- What to do: Print out each entry without alteration, and keep the pictures out.

[Opening Records provided section]

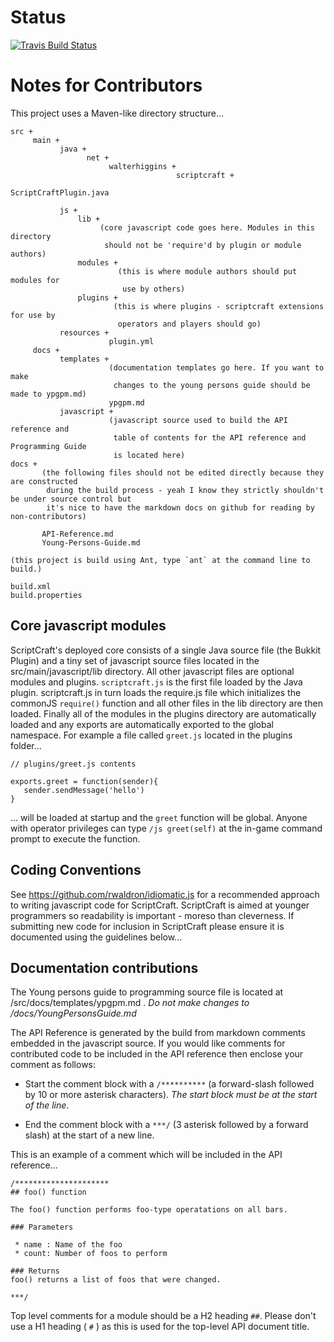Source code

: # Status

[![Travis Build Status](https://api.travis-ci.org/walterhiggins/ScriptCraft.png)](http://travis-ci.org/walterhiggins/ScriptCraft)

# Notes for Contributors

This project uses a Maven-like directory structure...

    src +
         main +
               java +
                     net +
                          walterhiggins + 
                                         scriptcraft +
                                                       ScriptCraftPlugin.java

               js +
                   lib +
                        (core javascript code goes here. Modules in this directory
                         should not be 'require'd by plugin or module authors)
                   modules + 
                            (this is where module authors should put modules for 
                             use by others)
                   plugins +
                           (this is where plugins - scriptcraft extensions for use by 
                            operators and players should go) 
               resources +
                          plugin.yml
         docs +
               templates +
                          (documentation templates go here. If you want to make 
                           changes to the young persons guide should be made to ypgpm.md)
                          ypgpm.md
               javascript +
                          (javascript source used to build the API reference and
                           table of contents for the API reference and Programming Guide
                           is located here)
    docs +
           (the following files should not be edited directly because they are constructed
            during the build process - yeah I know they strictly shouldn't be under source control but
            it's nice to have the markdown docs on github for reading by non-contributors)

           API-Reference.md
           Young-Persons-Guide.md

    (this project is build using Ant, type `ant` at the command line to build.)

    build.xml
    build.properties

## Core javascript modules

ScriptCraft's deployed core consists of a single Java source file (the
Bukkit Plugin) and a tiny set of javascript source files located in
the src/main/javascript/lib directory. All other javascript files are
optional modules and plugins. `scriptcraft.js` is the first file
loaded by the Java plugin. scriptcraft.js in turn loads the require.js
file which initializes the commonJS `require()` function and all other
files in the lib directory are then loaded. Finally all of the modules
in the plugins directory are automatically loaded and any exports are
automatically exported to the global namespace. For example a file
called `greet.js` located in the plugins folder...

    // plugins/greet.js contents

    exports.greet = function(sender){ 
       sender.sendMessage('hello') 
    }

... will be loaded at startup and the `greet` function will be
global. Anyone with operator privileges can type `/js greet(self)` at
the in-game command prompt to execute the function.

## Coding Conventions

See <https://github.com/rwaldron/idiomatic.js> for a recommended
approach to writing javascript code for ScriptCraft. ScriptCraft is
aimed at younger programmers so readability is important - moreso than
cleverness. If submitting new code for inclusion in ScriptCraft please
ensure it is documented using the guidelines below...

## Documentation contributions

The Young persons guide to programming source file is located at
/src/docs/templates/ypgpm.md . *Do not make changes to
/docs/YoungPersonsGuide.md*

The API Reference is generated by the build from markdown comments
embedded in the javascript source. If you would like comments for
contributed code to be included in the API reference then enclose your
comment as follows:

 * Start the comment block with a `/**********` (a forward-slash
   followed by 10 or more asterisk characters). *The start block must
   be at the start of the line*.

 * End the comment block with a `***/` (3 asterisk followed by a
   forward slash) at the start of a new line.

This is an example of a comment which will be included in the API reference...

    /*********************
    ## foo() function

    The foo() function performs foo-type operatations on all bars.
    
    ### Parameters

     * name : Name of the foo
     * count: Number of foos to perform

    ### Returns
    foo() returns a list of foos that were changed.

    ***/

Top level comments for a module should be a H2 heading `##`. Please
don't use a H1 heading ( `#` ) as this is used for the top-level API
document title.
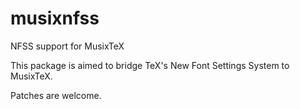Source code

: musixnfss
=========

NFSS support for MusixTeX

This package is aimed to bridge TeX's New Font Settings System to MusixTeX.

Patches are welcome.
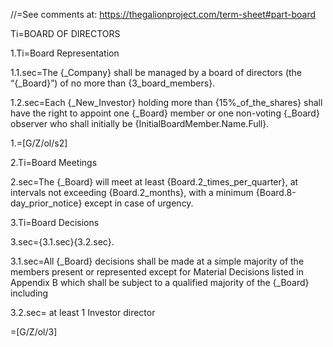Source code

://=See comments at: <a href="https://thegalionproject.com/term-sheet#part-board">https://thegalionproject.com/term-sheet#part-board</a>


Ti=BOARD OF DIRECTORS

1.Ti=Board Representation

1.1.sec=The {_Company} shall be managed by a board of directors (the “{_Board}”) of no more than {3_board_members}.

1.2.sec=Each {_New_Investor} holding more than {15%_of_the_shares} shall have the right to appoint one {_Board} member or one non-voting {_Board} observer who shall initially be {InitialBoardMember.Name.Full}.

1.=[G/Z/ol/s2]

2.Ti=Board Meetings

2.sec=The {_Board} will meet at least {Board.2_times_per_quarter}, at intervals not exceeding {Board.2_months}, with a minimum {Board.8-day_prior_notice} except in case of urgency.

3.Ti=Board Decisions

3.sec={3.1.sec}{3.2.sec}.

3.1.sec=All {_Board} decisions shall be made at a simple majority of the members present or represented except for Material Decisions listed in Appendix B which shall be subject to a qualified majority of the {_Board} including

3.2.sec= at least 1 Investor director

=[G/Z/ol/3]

[Closing Records provided section]

- Task response:
Source code

: # Status

[![Travis Build Status](https://api.travis-ci.org/walterhiggins/ScriptCraft.png)](http://travis-ci.org/walterhiggins/ScriptCraft)

# Notes for Contributors

This project uses a Maven-like directory structure...

    src +
         main +
               java +
                     net +
                          walterhiggins + 
                                         scriptcraft +
                                                       ScriptCraftPlugin.java

               js +
                   lib +
                        (core javascript code goes here. Modules in this directory
                         should not be 'require'd by plugin or module authors)
                   modules + 
                            (this is where module authors should put modules for 
                             use by others)
                   plugins +
                           (this is where plugins - scriptcraft extensions for use by 
                            operators and players should go) 
               resources +
                          plugin.yml
         docs +
               templates +
                          (documentation templates go here. If you want to make 
                           changes to the young persons guide should be made to ypgpm.md)
                          ypgpm.md
               javascript +
                          (javascript source used to build the API reference and
                           table of contents for the API reference and Programming Guide
                           is located here)
    docs +
           (the following files should not be edited directly because they are constructed
            during the build process - yeah I know they strictly shouldn't be under source control but
            it's nice to have the markdown docs on github for reading by non-contributors)

           API-Reference.md
           Young-Persons-Guide.md

    (this project is build using Ant, type `ant` at the command line to build.)

    build.xml
    build.properties

## Core javascript modules

ScriptCraft's deployed core consists of a single Java source file (the
Bukkit Plugin) and a tiny set of javascript source files located in
the src/main/javascript/lib directory. All other javascript files are
optional modules and plugins. `scriptcraft.js` is the first file
loaded by the Java plugin. scriptcraft.js in turn loads the require.js
file which initializes the commonJS `require()` function and all other
files in the lib directory are then loaded. Finally all of the modules
in the plugins directory are automatically loaded and any exports are
automatically exported to the global namespace. For example a file
called `greet.js` located in the plugins folder...

    // plugins/greet.js contents

    exports.greet = function(sender){ 
       sender.sendMessage('hello') 
    }

... will be loaded at startup and the `greet` function will be
global. Anyone with operator privileges can type `/js greet(self)` at
the in-game command prompt to execute the function.

## Coding Conventions

See <https://github.com/rwaldron/idiomatic.js> for a recommended
approach to writing javascript code for ScriptCraft. ScriptCraft is
aimed at younger programmers so readability is important - moreso than
cleverness. If submitting new code for inclusion in ScriptCraft please
ensure it is documented using the guidelines below...

## Documentation contributions

The Young persons guide to programming source file is located at
/src/docs/templates/ypgpm.md . *Do not make changes to
/docs/YoungPersonsGuide.md*

The API Reference is generated by the build from markdown comments
embedded in the javascript source. If you would like comments for
contributed code to be included in the API reference then enclose your
comment as follows:

 * Start the comment block with a `/**********` (a forward-slash
   followed by 10 or more asterisk characters). *The start block must
   be at the start of the line*.

 * End the comment block with a `***/` (3 asterisk followed by a
   forward slash) at the start of a new line.

This is an example of a comment which will be included in the API reference...

    /*********************
    ## foo() function

    The foo() function performs foo-type operatations on all bars.
    
    ### Parameters

     * name : Name of the foo
     * count: Number of foos to perform

    ### Returns
    foo() returns a list of foos that were changed.

    ***/

Top level comments for a module should be a H2 heading `##`. Please
don't use a H1 heading ( `#` ) as this is used for the top-level API
document title.
Source code

: musixnfss
=========

NFSS support for MusixTeX

This package is aimed to bridge TeX's New Font Settings System to MusixTeX.

Patches are welcome.
Source code

://=See comments at: <a href="https://thegalionproject.com/term-sheet#part-board">https://thegalionproject.com/term-sheet#part-board</a>


Ti=BOARD OF DIRECTORS

1.Ti=Board Representation

1.1.sec=The {_Company} shall be managed by a board of directors (the “{_Board}”) of no more than {3_board_members}.

1.2.sec=Each {_New_Investor} holding more than {15%_of_the_shares} shall have the right to appoint one {_Board} member or one non-voting {_Board} observer who shall initially be {InitialBoardMember.Name.Full}.

1.=[G/Z/ol/s2]

2.Ti=Board Meetings

2.sec=The {_Board} will meet at least {Board.2_times_per_quarter}, at intervals not exceeding {Board.2_months}, with a minimum {Board.8-day_prior_notice} except in case of urgency.

3.Ti=Board Decisions

3.sec={3.1.sec}{3.2.sec}.

3.1.sec=All {_Board} decisions shall be made at a simple majority of the members present or represented except for Material Decisions listed in Appendix B which shall be subject to a qualified majority of the {_Board} including

3.2.sec= at least 1 Investor director

=[G/Z/ol/3]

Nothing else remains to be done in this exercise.